Top of Records for processing
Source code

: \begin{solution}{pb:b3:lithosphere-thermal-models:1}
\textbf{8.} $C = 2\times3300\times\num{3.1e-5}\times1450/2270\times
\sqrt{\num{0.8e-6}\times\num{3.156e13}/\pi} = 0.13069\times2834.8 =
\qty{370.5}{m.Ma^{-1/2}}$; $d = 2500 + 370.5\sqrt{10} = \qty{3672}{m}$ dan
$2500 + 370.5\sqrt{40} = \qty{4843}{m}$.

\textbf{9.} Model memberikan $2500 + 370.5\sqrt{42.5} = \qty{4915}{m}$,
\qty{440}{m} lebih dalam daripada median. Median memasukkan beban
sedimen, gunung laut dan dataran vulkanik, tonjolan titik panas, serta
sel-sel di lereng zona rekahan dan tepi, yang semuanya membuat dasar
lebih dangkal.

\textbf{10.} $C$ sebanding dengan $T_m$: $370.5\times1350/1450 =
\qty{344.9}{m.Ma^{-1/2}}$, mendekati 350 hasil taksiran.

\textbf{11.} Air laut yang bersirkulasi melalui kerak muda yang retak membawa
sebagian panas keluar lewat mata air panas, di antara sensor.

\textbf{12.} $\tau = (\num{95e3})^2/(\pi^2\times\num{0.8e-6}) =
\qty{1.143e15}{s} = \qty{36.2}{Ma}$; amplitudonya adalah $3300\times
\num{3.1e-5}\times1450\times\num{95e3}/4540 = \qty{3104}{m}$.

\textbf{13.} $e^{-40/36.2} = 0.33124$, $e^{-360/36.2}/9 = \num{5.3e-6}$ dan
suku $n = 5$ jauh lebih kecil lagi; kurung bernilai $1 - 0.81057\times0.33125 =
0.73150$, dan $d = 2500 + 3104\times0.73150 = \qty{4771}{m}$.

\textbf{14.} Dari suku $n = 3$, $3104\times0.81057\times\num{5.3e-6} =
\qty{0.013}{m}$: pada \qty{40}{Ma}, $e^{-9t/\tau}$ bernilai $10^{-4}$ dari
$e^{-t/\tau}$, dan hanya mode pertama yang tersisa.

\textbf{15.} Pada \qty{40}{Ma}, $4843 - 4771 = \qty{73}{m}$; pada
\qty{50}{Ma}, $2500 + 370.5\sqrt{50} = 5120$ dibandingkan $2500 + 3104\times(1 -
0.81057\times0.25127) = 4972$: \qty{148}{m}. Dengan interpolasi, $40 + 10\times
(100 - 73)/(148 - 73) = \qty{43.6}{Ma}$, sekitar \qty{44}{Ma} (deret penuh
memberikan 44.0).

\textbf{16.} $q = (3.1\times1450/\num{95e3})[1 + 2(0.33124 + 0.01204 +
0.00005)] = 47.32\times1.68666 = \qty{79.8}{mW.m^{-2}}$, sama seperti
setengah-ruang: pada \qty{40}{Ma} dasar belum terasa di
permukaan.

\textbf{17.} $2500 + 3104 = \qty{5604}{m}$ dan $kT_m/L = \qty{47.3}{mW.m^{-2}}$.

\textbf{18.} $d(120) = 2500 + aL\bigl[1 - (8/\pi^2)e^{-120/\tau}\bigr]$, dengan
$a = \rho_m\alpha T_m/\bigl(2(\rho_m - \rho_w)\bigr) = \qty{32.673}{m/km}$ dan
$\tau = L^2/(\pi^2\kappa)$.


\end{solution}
Bottom of Records for processing
Everything in the records is to be copied exactly.

Source code

: \begin{solution}{pb:b3:lithosphere-thermal-models:1}
\textbf{8.} $C = 2\times3300\times\num{3.1e-5}\times1450/2270\times
\sqrt{\num{0.8e-6}\times\num{3.156e13}/\pi} = 0.13069\times2834.8 =
\qty{370.5}{m.Ma^{-1/2}}$; $d = 2500 + 370.5\sqrt{10} = \qty{3672}{m}$ dan
$2500 + 370.5\sqrt{40} = \qty{4843}{m}$.

\textbf{9.} Model memberikan $2500 + 370.5\sqrt{42.5} = \qty{4915}{m}$,
\qty{440}{m} lebih dalam daripada median. Median memasukkan beban
sedimen, gunung laut dan dataran vulkanik, tonjolan titik panas, serta
sel-sel di lereng zona rekahan dan tepi, yang semuanya membuat dasar
lebih dangkal.

\textbf{10.} $C$ sebanding dengan $T_m$: $370.5\times1350/1450 =
\qty{344.9}{m.Ma^{-1/2}}$, mendekati 350 hasil taksiran.

\textbf{11.} Air laut yang bersirkulasi melalui kerak muda yang retak membawa
sebagian panas keluar lewat mata air panas, di antara sensor.

\textbf{12.} $\tau = (\num{95e3})^2/(\pi^2\times\num{0.8e-6}) =
\qty{1.143e15}{s} = \qty{36.2}{Ma}$; amplitudonya adalah $3300\times
\num{3.1e-5}\times1450\times\num{95e3}/4540 = \qty{3104}{m}$.

\textbf{13.} $e^{-40/36.2} = 0.33124$, $e^{-360/36.2}/9 = \num{5.3e-6}$ dan
suku $n = 5$ jauh lebih kecil lagi; kurung bernilai $1 - 0.81057\times0.33125 =
0.73150$, dan $d = 2500 + 3104\times0.73150 = \qty{4771}{m}$.

\textbf{14.} Dari suku $n = 3$, $3104\times0.81057\times\num{5.3e-6} =
\qty{0.013}{m}$: pada \qty{40}{Ma}, $e^{-9t/\tau}$ bernilai $10^{-4}$ dari
$e^{-t/\tau}$, dan hanya mode pertama yang tersisa.

\textbf{15.} Pada \qty{40}{Ma}, $4843 - 4771 = \qty{73}{m}$; pada
\qty{50}{Ma}, $2500 + 370.5\sqrt{50} = 5120$ dibandingkan $2500 + 3104\times(1 -
0.81057\times0.25127) = 4972$: \qty{148}{m}. Dengan interpolasi, $40 + 10\times
(100 - 73)/(148 - 73) = \qty{43.6}{Ma}$, sekitar \qty{44}{Ma} (deret penuh
memberikan 44.0).

\textbf{16.} $q = (3.1\times1450/\num{95e3})[1 + 2(0.33124 + 0.01204 +
0.00005)] = 47.32\times1.68666 = \qty{79.8}{mW.m^{-2}}$, sama seperti
setengah-ruang: pada \qty{40}{Ma} dasar belum terasa di
permukaan.

\textbf{17.} $2500 + 3104 = \qty{5604}{m}$ dan $kT_m/L = \qty{47.3}{mW.m^{-2}}$.

\textbf{18.} $d(120) = 2500 + aL\bigl[1 - (8/\pi^2)e^{-120/\tau}\bigr]$, dengan
$a = \rho_m\alpha T_m/\bigl(2(\rho_m - \rho_w)\bigr) = \qty{32.673}{m/km}$ dan
$\tau = L^2/(\pi^2\kappa)$.


\end{solution}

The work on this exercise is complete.